START Working data

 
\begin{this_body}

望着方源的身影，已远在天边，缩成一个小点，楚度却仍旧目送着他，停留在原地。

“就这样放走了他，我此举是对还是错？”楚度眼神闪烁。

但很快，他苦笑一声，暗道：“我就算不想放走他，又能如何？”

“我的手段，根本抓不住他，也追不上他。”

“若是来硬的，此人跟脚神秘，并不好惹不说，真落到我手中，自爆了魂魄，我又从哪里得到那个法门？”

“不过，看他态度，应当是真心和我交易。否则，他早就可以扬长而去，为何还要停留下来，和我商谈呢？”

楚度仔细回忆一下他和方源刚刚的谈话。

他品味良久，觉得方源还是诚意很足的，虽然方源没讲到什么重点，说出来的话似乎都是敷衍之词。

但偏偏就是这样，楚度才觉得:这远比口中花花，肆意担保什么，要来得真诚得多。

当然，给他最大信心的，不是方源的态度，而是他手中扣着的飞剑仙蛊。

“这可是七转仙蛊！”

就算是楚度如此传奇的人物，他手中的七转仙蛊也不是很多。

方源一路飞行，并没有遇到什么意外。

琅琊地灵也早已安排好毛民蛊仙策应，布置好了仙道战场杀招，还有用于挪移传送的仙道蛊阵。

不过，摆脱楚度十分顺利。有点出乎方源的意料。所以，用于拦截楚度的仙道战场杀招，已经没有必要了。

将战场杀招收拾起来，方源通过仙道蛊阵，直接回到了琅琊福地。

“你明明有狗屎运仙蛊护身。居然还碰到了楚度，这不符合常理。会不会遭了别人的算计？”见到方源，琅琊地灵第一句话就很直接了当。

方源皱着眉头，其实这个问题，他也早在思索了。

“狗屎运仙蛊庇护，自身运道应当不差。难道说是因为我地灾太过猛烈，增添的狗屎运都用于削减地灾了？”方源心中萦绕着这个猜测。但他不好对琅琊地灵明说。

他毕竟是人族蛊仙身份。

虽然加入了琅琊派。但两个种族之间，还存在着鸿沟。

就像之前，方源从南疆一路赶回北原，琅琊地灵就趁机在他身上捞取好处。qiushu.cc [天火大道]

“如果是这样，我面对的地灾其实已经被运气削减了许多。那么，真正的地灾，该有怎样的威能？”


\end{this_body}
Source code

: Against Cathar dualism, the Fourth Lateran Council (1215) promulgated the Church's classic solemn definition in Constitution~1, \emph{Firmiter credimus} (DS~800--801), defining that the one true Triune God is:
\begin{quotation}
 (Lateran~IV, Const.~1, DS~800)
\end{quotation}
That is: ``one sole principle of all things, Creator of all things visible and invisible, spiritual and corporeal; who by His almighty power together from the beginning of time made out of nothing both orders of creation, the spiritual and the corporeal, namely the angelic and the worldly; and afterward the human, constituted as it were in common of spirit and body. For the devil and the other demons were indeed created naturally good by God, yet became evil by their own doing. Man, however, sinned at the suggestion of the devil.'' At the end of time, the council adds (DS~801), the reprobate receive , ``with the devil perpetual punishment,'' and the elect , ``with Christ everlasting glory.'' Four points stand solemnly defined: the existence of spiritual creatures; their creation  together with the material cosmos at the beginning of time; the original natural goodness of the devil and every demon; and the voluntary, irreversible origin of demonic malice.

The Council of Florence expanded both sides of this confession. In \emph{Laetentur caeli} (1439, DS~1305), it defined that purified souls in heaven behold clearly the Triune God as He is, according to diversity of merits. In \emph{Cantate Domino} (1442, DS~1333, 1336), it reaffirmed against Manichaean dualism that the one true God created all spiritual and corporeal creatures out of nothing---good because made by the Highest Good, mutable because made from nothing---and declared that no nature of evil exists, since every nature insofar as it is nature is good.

END Working data
START Working data

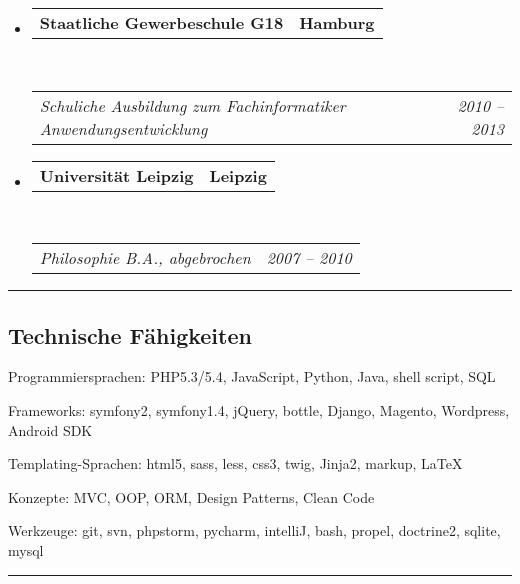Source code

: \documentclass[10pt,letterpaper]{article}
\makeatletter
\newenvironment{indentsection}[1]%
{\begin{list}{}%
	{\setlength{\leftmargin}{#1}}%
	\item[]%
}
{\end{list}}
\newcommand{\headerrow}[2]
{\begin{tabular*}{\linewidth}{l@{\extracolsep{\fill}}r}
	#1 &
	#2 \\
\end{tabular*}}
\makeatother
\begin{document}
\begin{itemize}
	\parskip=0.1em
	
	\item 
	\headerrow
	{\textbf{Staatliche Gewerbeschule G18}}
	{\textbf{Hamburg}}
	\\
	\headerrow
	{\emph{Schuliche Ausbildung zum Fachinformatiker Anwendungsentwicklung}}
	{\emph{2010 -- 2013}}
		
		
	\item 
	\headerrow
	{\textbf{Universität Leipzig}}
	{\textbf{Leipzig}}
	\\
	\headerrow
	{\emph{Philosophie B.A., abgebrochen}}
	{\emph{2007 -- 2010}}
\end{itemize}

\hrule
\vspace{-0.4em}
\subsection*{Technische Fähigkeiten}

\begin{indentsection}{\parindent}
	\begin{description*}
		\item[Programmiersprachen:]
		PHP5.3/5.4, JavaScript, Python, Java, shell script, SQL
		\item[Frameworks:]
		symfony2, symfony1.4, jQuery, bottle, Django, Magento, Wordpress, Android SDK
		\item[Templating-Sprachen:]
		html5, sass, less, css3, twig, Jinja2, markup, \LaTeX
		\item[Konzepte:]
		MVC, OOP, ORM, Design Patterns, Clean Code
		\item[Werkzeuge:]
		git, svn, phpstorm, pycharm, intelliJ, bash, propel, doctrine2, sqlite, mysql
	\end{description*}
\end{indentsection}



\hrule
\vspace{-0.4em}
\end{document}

END Working data
START Working data

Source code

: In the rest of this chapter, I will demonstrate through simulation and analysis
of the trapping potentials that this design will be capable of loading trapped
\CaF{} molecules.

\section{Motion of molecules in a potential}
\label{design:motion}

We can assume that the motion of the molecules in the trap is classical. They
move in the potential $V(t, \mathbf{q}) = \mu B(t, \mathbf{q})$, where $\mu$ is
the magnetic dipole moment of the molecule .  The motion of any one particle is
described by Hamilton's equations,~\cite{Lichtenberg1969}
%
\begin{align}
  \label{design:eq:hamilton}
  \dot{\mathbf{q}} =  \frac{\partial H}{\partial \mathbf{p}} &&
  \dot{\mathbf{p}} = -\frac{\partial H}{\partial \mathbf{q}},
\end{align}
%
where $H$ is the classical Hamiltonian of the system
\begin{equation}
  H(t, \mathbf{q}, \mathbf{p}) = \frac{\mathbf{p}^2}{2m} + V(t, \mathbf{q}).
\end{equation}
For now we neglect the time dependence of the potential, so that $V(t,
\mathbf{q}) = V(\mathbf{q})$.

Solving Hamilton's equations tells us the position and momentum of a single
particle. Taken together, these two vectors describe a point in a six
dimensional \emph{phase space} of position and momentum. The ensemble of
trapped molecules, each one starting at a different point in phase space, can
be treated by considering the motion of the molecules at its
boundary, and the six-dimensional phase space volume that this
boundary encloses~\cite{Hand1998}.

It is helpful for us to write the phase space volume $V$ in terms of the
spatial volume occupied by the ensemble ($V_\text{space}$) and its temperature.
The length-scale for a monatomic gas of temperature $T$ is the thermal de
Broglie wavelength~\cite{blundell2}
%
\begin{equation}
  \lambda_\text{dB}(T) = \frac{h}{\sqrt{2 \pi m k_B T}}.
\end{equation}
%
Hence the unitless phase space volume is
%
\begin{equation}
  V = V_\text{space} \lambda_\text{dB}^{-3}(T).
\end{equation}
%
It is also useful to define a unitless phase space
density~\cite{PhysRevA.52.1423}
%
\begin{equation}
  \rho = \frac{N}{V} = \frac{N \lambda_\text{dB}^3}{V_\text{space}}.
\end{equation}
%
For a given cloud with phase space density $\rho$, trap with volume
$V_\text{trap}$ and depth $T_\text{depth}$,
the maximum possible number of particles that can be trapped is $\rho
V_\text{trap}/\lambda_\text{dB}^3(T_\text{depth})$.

END Working data

## Activity
Please count the lines above that contain the string "boundary" and reply with the number alone.

## Expected answer
2